NEW YORK/CHICAGO/WASHINGTON, (Reuters) – The U.S. futures trading industry reeled on yesterday as federal regulators accused Iowa-based broker PFGBest of misappropriating over $200 million in customer funds for more than two years in an alarming echo of MF Global’s collapse.
The Commodity Futures Trading Commission (CFTC), which had give a clean bill of health to dozens of brokers in January, said that the firm’s regulated Peregrine Financial Group (PFG) unit and its owner had failed to maintain sufficient capital in segregated accounts since at least February 2010.
It also said the broker lied to regulators in order to hide the shortfall, which now stands in excess of $200 million, more than half of the broker’s total client funds.

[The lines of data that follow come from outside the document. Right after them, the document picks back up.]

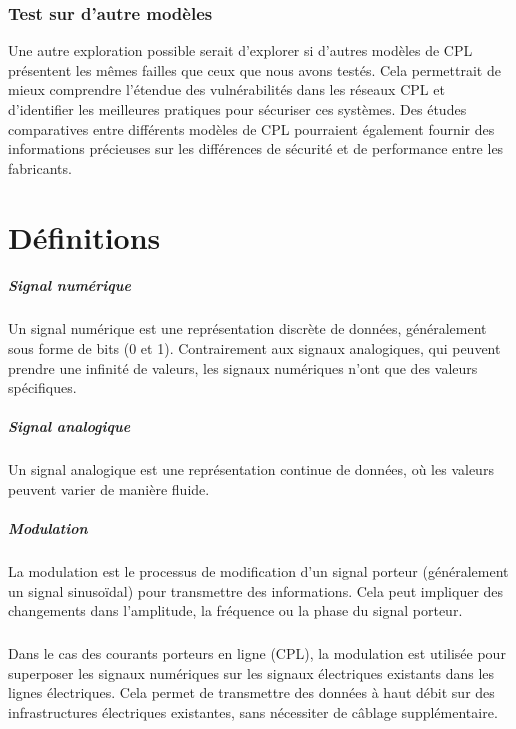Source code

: \documentclass[a4paper,twocolumn]{report}
\begin{document}
\subsection{Test sur d'autre modèles}Une autre exploration possible serait d'explorer si d'autres modèles de CPL
présentent les mêmes failles que ceux que nous avons testés. Cela permettrait de
mieux comprendre l'étendue des vulnérabilités dans les réseaux CPL et d'identifier
les meilleures pratiques pour sécuriser ces systèmes. Des études comparatives entre
différents modèles de CPL pourraient également fournir des informations précieuses
sur les différences de sécurité et de performance entre les fabricants.

\appendix
\chapter{Définitions}
\paragraph{Signal numérique} Un signal numérique est une représentation discrète
de données, généralement sous forme de bits (0 et 1). Contrairement aux signaux analogiques,
qui peuvent prendre une infinité de valeurs, les signaux numériques n'ont que des valeurs spécifiques.
\paragraph{Signal analogique} Un signal analogique est une représentation continue de données,
où les valeurs peuvent varier de manière fluide.
\paragraph{Modulation} La modulation est le processus de modification d'un signal porteur
(généralement un signal sinusoïdal) pour transmettre des informations.
Cela peut impliquer des changements dans l'amplitude, la fréquence ou la phase du signal porteur.



\paragraph{}Dans le cas des courants porteurs en ligne (CPL), la modulation est utilisée
pour superposer les signaux numériques sur les signaux électriques existants dans les lignes électriques.
Cela permet de transmettre des données à haut débit sur des infrastructures électriques existantes,
sans nécessiter de câblage supplémentaire.
\end{document}
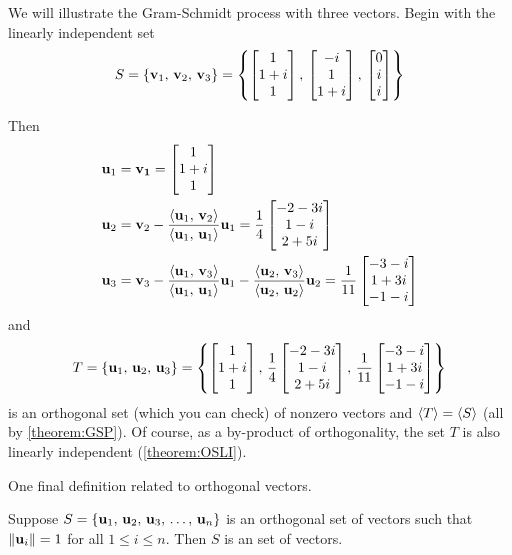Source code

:\documentclass{ximera}
\begin{document}
\begin{example}

  We will illustrate the Gram-Schmidt process with three vectors.  Begin with the linearly independent set
  \[
    S=\left\{\mathbf{v}_1,\,\mathbf{v}_2,\,\mathbf{v}_3\right\}=\left\{
      \begin{bmatrix}1\\1+i\\1\end{bmatrix},\,
      \begin{bmatrix}-i\\1\\1+i\end{bmatrix},\,
      \begin{bmatrix}0\\i\\i\end{bmatrix}
    \right\}
  \]
  
  Then
  \begin{align*}
    \mathbf{u}_1&=\mathbf{v_1}=\begin{bmatrix}1\\1+i\\1\end{bmatrix}\\
    \mathbf{u}_2&=\mathbf{v}_2
                -\frac{\left\langle\mathbf{u}_1,\,\mathbf{v}_2\right\rangle}{\left\langle\mathbf{u}_1,\,\mathbf{u}_1\right\rangle}\mathbf{u}_1
                =\frac{1}{4}\begin{bmatrix}-2-3i\\1-i\\2+5i\end{bmatrix}\\
    \mathbf{u}_3&=\mathbf{v}_3
                -\frac{\left\langle\mathbf{u}_1,\,\mathbf{v}_3\right\rangle}{\left\langle\mathbf{u}_1,\,\mathbf{u}_1\right\rangle}\mathbf{u}_1
                -\frac{\left\langle\mathbf{u}_2,\,\mathbf{v}_3\right\rangle}{\left\langle\mathbf{u}_2,\,\mathbf{u}_2\right\rangle}\mathbf{u}_2
                =\frac{1}{11}\begin{bmatrix}-3-i\\1+3i\\-1-i\end{bmatrix}
  \end{align*}
  and
  \[
    T=\left\{\mathbf{u}_1,\,\mathbf{u}_2,\,\mathbf{u}_3\right\}
    =\left\{
      \begin{bmatrix}1\\1+i\\1\end{bmatrix},\,
      \frac{1}{4}\begin{bmatrix}-2-3i\\1-i\\2+5i\end{bmatrix},\,
      \frac{1}{11}\begin{bmatrix}-3-i\\1+3i\\-1-i\end{bmatrix}
    \right\}
  \]
  is an orthogonal set (which you can check) of nonzero vectors and
  $\left\langle T\right\rangle=\left\langle S\right\rangle$ (all by \ref{theorem:GSP}).  Of course, as a
  by-product of orthogonality, the set $T$ is also linearly
  independent (\ref{theorem:OSLI}).

\end{example}

One final definition related to orthogonal vectors.

\begin{definition}

  Suppose $S=\left\{\mathbf{u}_{1},\,\mathbf{u}_{2},\,\mathbf{u}_{3},\,\ldots,\,\mathbf{u}_{n}\right\}$ is an orthogonal set of vectors
  such that $\left\lVert\mathbf{u}_i\right\rVert=1$ for all $1\leq i\leq n$.  Then $S$
  is an  set of vectors.

\end{definition}
\end{document}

“The whereabouts of the funds is currently unknown,” the CFTC said in a complaint against the PFG and its founder and chairman, Russell R. Wasendorf Sr., whose apparent suicide attempt on Monday morning outside the firm’s Cedar Falls, Iowa, offices appears to have triggered the crisis.
The shortfall is modest relative to the estimated $1.6 billion missing from MF Global’s accounts, but news of a second broker violating sacrosanct segregated customer funds threatens to shatter the fragile confidence in the industry which once prided itself on an unblemished record in protecting client money.
Wasendorf, a well-known and mostly well-regarded figure in the industry over a four-decade career as a journalist, trader and executive, was reported to be in a coma, the filing said.